Para responder a esta pregunta Carlos Fuentes recordó el proyecto de escribir un guión en coautoría con Gabriel García Márquez. Según Fuentes, cuando se reunía con García Márquez para adelantar el proyecto, podían tardarse horas en discusiones gramaticales que retrasaban considerablemente el desarrollo del guión, entiéndase, la cantidad de palabras escritas en el papel. Si no era porque el lunes Fuentes le recriminaba a Gabo el lugar correcto de una coma, era porque otro día el colombiano reprobaba un adjetivo sospechoso sugerido por Fuentes. Así, dice Fuentes, “decidimos que pese a que éramos amantes y grandes espectadores de cine, no éramos cineastas, sino escritores”. Si bien esto apenas y deja ver una posición al respecto de la relación en entredicho, la perspectiva de Fuentes, luego reconfirmada y llevada al extremo por González Iñárritu, tendería más a que entre cine y literatura hay menos en común de lo que podría pensarse.
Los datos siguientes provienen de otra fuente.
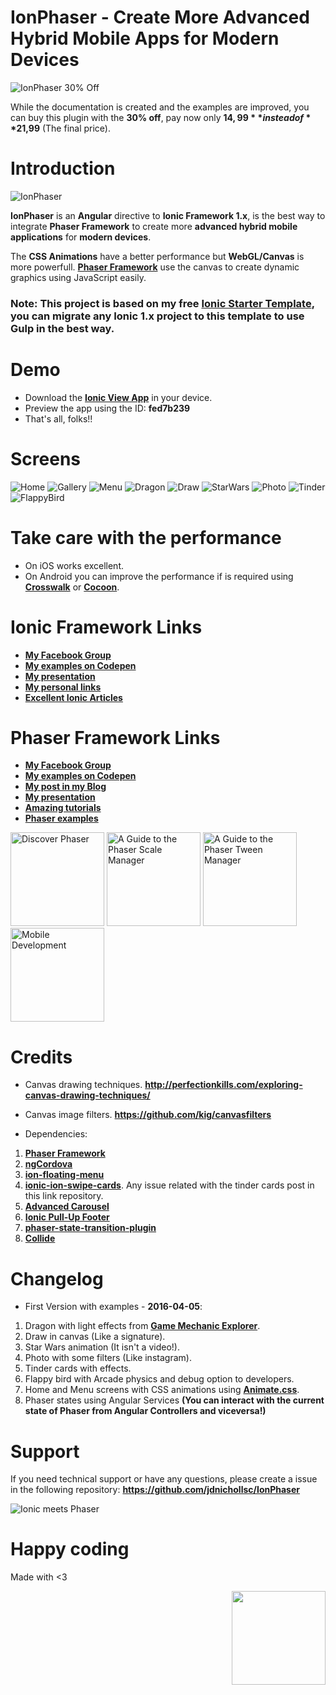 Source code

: # **IonPhaser - Create More Advanced Hybrid Mobile Apps for Modern Devices**

![IonPhaser 30% Off](https://github.com/jdnichollsc/IonPhaser/blob/master/assets/1.jpg?raw=true)

While the documentation is created and the examples are improved, you can buy this plugin with the **30% off**, pay now only **$14,99** instead of **$21,99** (The final price).  

# Introduction

![IonPhaser](https://github.com/jdnichollsc/IonPhaser/blob/master/assets/3.jpg?raw=true)

**IonPhaser** is an **Angular** directive to **Ionic Framework 1.x**, is the best way to integrate **Phaser Framework** to create more **advanced hybrid mobile applications** for **modern devices**.

The **CSS Animations** have a better performance but **WebGL/Canvas** is more powerfull. **[Phaser Framework](https://github.com/photonstorm/phaser)** use the canvas to create dynamic graphics using JavaScript easily.

### **Note**: This project is based on my free **[Ionic Starter Template](http://market.ionic.io/starters/ionic-starter-template)**, you can migrate any Ionic 1.x project to this template to use Gulp in the best way. 

# Demo
* Download the **[Ionic View App](http://view.ionic.io/)** in your device.
* Preview the app using the ID: **fed7b239**
* That's all, folks!!

# Screens

![Home](https://github.com/jdnichollsc/IonPhaser/blob/master/assets/screens/IonPhaser.gif?raw=true)
![Gallery](https://github.com/jdnichollsc/IonPhaser/blob/master/assets/screens/Gallery.gif?raw=true)
![Menu](https://github.com/jdnichollsc/IonPhaser/blob/master/assets/screens/Menu.gif?raw=true)
![Dragon](https://github.com/jdnichollsc/IonPhaser/blob/master/assets/screens/Dragon.gif?raw=true)
![Draw](https://github.com/jdnichollsc/IonPhaser/blob/master/assets/screens/Draw.gif?raw=true)
![StarWars](https://github.com/jdnichollsc/IonPhaser/blob/master/assets/screens/StarWars.gif?raw=true)
![Photo](https://github.com/jdnichollsc/IonPhaser/blob/master/assets/screens/Photo.gif?raw=true)
![Tinder](https://github.com/jdnichollsc/IonPhaser/blob/master/assets/screens/Tinder.gif?raw=true)
![FlappyBird](https://github.com/jdnichollsc/IonPhaser/blob/master/assets/screens/FlappyBird.gif?raw=true)


# Take care with the performance

* On iOS works excellent.
* On Android you can improve the performance if is required using **[Crosswalk](https://crosswalk-project.org/)** or **[Cocoon](https://cocoon.io/)**.

# Ionic Framework Links
* **[My Facebook Group](https://www.facebook.com/groups/phonegapcordova/)**
* **[My examples on Codepen](http://codepen.io/collection/DRzLVL/)**
* **[My presentation](http://slides.com/juandavidnicholls/apps-moviles)**
* **[My personal links](https://gist.github.com/jdnichollsc/53bfd200f04fd51c87d5)**
* **[Excellent Ionic Articles](http://www.gajotres.net/)**

# Phaser Framework Links
* **[My Facebook Group](https://www.facebook.com/groups/javascriptgames/)**
* **[My examples on Codepen](http://codepen.io/collection/AQWqbV/)**
* **[My post in my Blog](http://nicholls.co/blog/post/Creando-Juegos-HTML5-con-Phaser-en-Monaco)**
* **[My presentation](http://slides.com/juandavidnicholls/juegos-en-javascript/)**
* **[Amazing tutorials](http://www.emanueleferonato.com/category/phaser/)**
* **[Phaser examples](http://phaser.io/examples)**


<a href="https://www.discoverphaser.com/"><img width="150px" src="https://www.discoverphaser.com/img/phaser-cover.jpg" alt="Discover Phaser"></a>
<a href="https://leanpub.com/phaserscalemanager"><img width="150px" src="https://s3.amazonaws.com/titlepages.leanpub.com/phaserscalemanager/hero?1425571996" alt="A Guide to the Phaser Scale Manager"></a>
<a href="https://leanpub.com/phasertweenmanager"><img width="150px" src="https://s3.amazonaws.com/titlepages.leanpub.com/phasertweenmanager/hero?1425572060" alt="A Guide to the Phaser Tween Manager"></a>
<a href="https://joshmorony.com/mobile-development-for-web-developers/"><img width="150px" src="https://joshmorony.com/mobile-development-for-web-developers/images/cover-image.png" alt="Mobile Development"></a>

# Credits

* Canvas drawing techniques. **http://perfectionkills.com/exploring-canvas-drawing-techniques/**

* Canvas image filters. **https://github.com/kig/canvasfilters**

* Dependencies:
 1. **[Phaser Framework](http://phaser.io/)**
 2. **[ngCordova](http://ngcordova.com/)**
 3. **[ion-floating-menu](http://market.ionic.io/plugins/ion-floating-menu)**
 4. **[ionic-ion-swipe-cards](https://github.com/driftyco/ionic-ion-tinder-cards)**. Any issue related with the tinder cards post in this link repository.
 5. **[Advanced Carousel](http://market.ionic.io/plugins/advanced-carousel)**
 6. **[Ionic Pull-Up Footer](https://market.ionic.io/plugins/pullup-footer)**
 7. **[phaser-state-transition-plugin](https://github.com/aaccurso/phaser-state-transition-plugin)**
 8. **[Collide](https://github.com/driftyco/collide)**

# Changelog

- First Version with examples - **2016-04-05**:
 1. Dragon with light effects from **[Game Mechanic Explorer](http://gamemechanicexplorer.com/)**.
 2. Draw in canvas (Like a signature).
 3. Star Wars animation (It isn't a video!).
 4. Photo with some filters (Like instagram).
 5. Tinder cards with effects.
 6. Flappy bird with Arcade physics and debug option to developers.
 7. Home and Menu screens with CSS animations using **[Animate.css](https://daneden.github.io/animate.css/)**.
 8. Phaser states using Angular Services **(You can interact with the current state of Phaser from Angular Controllers and viceversa!)**

# Support

If you need technical support or have any questions, please create a issue in the following repository: **https://github.com/jdnichollsc/IonPhaser**

![Ionic meets Phaser](https://github.com/jdnichollsc/IonPhaser/blob/master/assets/2.jpg?raw=true)

# Happy coding
Made with <3

<img width="150px" src="http://phaser.azurewebsites.net/assets/nicholls.png" align="right"> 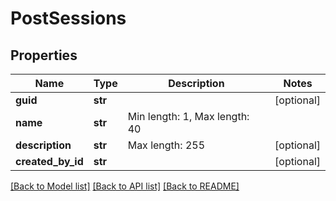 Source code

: # PostSessions

## Properties
Name | Type | Description | Notes
------------ | ------------- | ------------- | -------------
**guid** | **str** |  | [optional] 
**name** | **str** | Min length: 1, Max length: 40 | 
**description** | **str** | Max length: 255 | [optional] 
**created_by_id** | **str** |  | [optional] 

[[Back to Model list]](../README.md#documentation-for-models) [[Back to API list]](../README.md#documentation-for-api-endpoints) [[Back to README]](../README.md)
Quizás más que una relación de colaboración y crecimiento recíproco, podría tratarse, para él, de una relación de coincidencias pequeñas que no tienen demasiada importancia: La posibilidad de contar una historia, de narrar, de una u otra manera, pero más allá de eso, que de por sí es una labor que puede hacer también una tía chismosa en una reunión familiar o un testigo en una comisaría de policía, parecería no haber nada en común.
González Iñárritu defendió la idea de que entre el cine y la literatura no hay nada en común. A mi manera de ver, esta posición tiene consecuencias que, sospecho, ni siquiera el mismo González se atrevería a reconocer. Cuando menos tienen en común algo como la imagen (así sea mostrada directamente o sugerida indirectamente a la imaginación). Si un escritor decidiera escribir sobre alguien que sube unas escaleras, podría describir sus pensamientos, sus sentimientos, los olores que percibe, etcétera. El cineasta, en cambio, según González Iñárritu, cuando hace una escena del mismo evento sólo puede lograr mostrar a un tipo que sube unas escaleras. El guión está lejos de ser un texto literario. No hay para él ninguna relación entre la literatura y el cine. Si González subestima o no el poder de la imagen cinematográfica, por ejemplo, para transmitir un sentimiento del tipo que sube las escaleras, lo dejo a consideración del lector. Hasta ahí lo que mi deplorable memoria nos deja.